Dans Simple comme Sylvain, l’actrice et réalisatrice Monia Chokri réussit ce que trop peu de cinéastes ont accompli : faire respirer l’amour au delà des normes sociales, notamment celles liées au couple. Le film passe ce soir, à 22h34, sur Canal+.
Simple comme Sylvain
© Fred Gervais

Quand les opposés s’attirent, l’amour peut-il durer ? C’est la question que pose Simple comme Sylvain, le troisième long-métrage de la réalisatrice québécoise Monia Chokri, sacré meilleur film étranger aux César 2024. Pensé comme une comédie furieusement sensuelle, finement drôle et toujours très intelligente, le film déroule la rencontre de Sylvain (Pierre-Yves Cardinal) et de Sophia (Magalie Lépine-Blondeau). Lui est charpentier, elle est professeure de philosophie. Malgré leurs différences sociales, et le fait qu’elle soit déjà en couple, ils tombent tous les deux amoureux. Quel est donc ce sentiment qui les submerge soudainement ? Et que peut-il face à toutes les barrières que lève la société à son égard ?

© Fred Gervais

Une histoire d’amour comme on en voit peu…

En 2019, après son premier long-métrage La Femme de mon frère, Monia Chokri ressent l'envie d’écrire un film d’amour. “Je trouve qu’il y en a encore trop peu au Québec. Il y a des histoires de famille, des récits initiatiques sur le passage à l'âge adulte… mais pas tellement de films sur l’amour.” L'amour, c'est d'abord le sentiment amoureux. L'attirance déraisonnée que l'on ressent pour quelqu'un, et la passion qui nous dévore lorsqu'on fredonne son nom, lorsqu'on entend son pas se rapprocher, son odeur nous enivrer. Une attraction folle qui se crée sans crier gare et en dépit de toute entrave. Pourtant, la possibilité des complications est bien réelle, à commencer par la lutte des classes. C'est en s'intéressant au versant social, avant même celui de l'intime, que le projet de Simple comme Sylvain est né chez la réalisatrice. “Je me suis penchée sur les changements qui résident dans le langage entre la province et la ville. Je voulais comprendre pourquoi on n’absorbe pas la culture de la même façon en fonction de là où l’on vient”.

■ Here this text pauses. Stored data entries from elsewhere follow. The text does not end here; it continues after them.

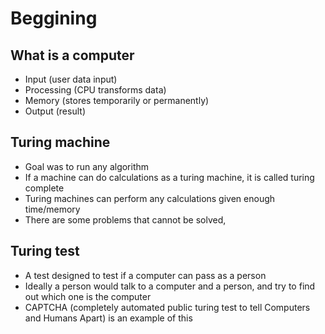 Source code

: # Beggining


## What is a computer
- Input (user data input)
- Processing (CPU transforms data)
- Memory (stores temporarily or permanently)
- Output (result) 

## Turing machine
- Goal was to run any algorithm
- If a machine can do calculations as a turing machine, it is called turing complete
- Turing machines can perform any calculations given enough time/memory
- There are some problems that cannot be solved, 

## Turing test
- A test designed to test if a computer can pass as a person
- Ideally a person would talk to a computer and a person, and try to find out which one is the computer
- CAPTCHA (completely automated public turing test to tell Computers and Humans Apart) is an example of this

La réalisatrice pose ainsi une distinction nette entre l'amour et le couple. Elle rappelle que ce dernier est “un système politique, social et économique” et donc qu'il a longtemps rien eu à voir avec les sentiments. L’amour s’est répandu dans l’idée du couple principalement à partir des années 1960 et 1970, même si les romantiques s’en amusaient déjà, avec une certaine légèreté bourgeoise, au XIXème siècle. Et si les altérités sont bienvenues en amour, la réalité a tendance à les chasser dans les relations de couple. “On peut très bien avoir des relations amoureuses, souvent légères, avec des gens qui ne sont pas issus de notre milieu social, mais la plupart du temps on demeure très organisés dans notre manière de penser et de faire le couple.” développe Monia Chokri. Cette réflexion habite totalement sa comédie, qui se pare des plus grandes théories philosophiques faites sur l'amour. Si les premières scènes évoquent la pensée de Platon, de Spinoza ou de Jankélévitch, le film avançant, la cinéaste ajoute in extremis des passages d'À propos d’amour de bell hooks, qu'elle découvre durant le montage. Comme beaucoup, cette lecture la bouleverse, au point qu’elle décide de greffer, à la dernière minute, une voix-off de Sophia qui parle de l’autrice afro-féministe. Elle souligne notamment, et à juste titre, qu’aimer est un verbe d’action et donc avant tout un choix.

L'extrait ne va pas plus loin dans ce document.